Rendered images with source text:
BEGIN

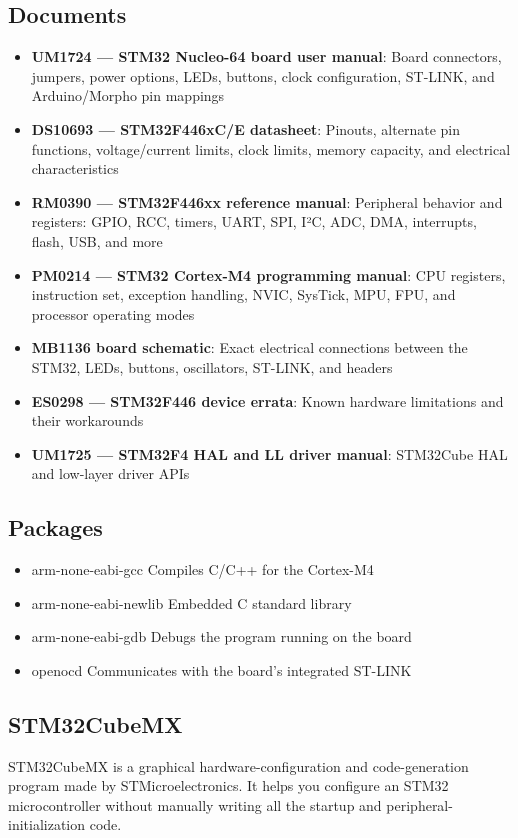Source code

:\documentclass{report}
\begin{document}
    \subsection{Documents}
    \begin{itemize}
        \item \textbf{UM1724 — STM32 Nucleo-64 board user manual}:	Board connectors, jumpers, power options, LEDs, buttons, clock configuration, ST-LINK, and Arduino/Morpho pin mappings
        \item \textbf{DS10693 — STM32F446xC/E datasheet}:	Pinouts, alternate pin functions, voltage/current limits, clock limits, memory capacity, and electrical characteristics
        \item \textbf{RM0390 — STM32F446xx reference manual}:	Peripheral behavior and registers: GPIO, RCC, timers, UART, SPI, I²C, ADC, DMA, interrupts, flash, USB, and more
        \item \textbf{PM0214 — STM32 Cortex-M4 programming manual}:	CPU registers, instruction set, exception handling, NVIC, SysTick, MPU, FPU, and processor operating modes
        \item \textbf{MB1136 board schematic}:	Exact electrical connections between the STM32, LEDs, buttons, oscillators, ST-LINK, and headers
        \item \textbf{ES0298 — STM32F446 device errata}:	Known hardware limitations and their workarounds
        \item \textbf{UM1725 — STM32F4 HAL and LL driver manual}:	STM32Cube HAL and low-layer driver APIs
    \end{itemize}

    \bigbreak \noindent 
    \subsection{Packages}
    \begin{itemize}
        \item arm-none-eabi-gcc	Compiles C/C++ for the Cortex-M4
        \item arm-none-eabi-newlib	Embedded C standard library
        \item arm-none-eabi-gdb	Debugs the program running on the board
        \item openocd	Communicates with the board’s integrated ST-LINK
    \end{itemize}

    \bigbreak \noindent 
    \subsection{STM32CubeMX}
    \bigbreak \noindent 
    STM32CubeMX is a graphical hardware-configuration and code-generation program made by STMicroelectronics. It helps you configure an STM32 microcontroller without manually writing all the startup and peripheral-initialization code.
\end{document}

END

> _WHAT THE TASK REQUIRES_
Please print all of the records above exactly, omitting each picture.

> _RESPONSE_
Source code

:\documentclass{report}
\begin{document}
    \subsection{Documents}
    \begin{itemize}
        \item \textbf{UM1724 — STM32 Nucleo-64 board user manual}:	Board connectors, jumpers, power options, LEDs, buttons, clock configuration, ST-LINK, and Arduino/Morpho pin mappings
        \item \textbf{DS10693 — STM32F446xC/E datasheet}:	Pinouts, alternate pin functions, voltage/current limits, clock limits, memory capacity, and electrical characteristics
        \item \textbf{RM0390 — STM32F446xx reference manual}:	Peripheral behavior and registers: GPIO, RCC, timers, UART, SPI, I²C, ADC, DMA, interrupts, flash, USB, and more
        \item \textbf{PM0214 — STM32 Cortex-M4 programming manual}:	CPU registers, instruction set, exception handling, NVIC, SysTick, MPU, FPU, and processor operating modes
        \item \textbf{MB1136 board schematic}:	Exact electrical connections between the STM32, LEDs, buttons, oscillators, ST-LINK, and headers
        \item \textbf{ES0298 — STM32F446 device errata}:	Known hardware limitations and their workarounds
        \item \textbf{UM1725 — STM32F4 HAL and LL driver manual}:	STM32Cube HAL and low-layer driver APIs
    \end{itemize}

    \bigbreak \noindent 
    \subsection{Packages}
    \begin{itemize}
        \item arm-none-eabi-gcc	Compiles C/C++ for the Cortex-M4
        \item arm-none-eabi-newlib	Embedded C standard library
        \item arm-none-eabi-gdb	Debugs the program running on the board
        \item openocd	Communicates with the board’s integrated ST-LINK
    \end{itemize}

    \bigbreak \noindent 
    \subsection{STM32CubeMX}
    \bigbreak \noindent 
    STM32CubeMX is a graphical hardware-configuration and code-generation program made by STMicroelectronics. It helps you configure an STM32 microcontroller without manually writing all the startup and peripheral-initialization code.
\end{document}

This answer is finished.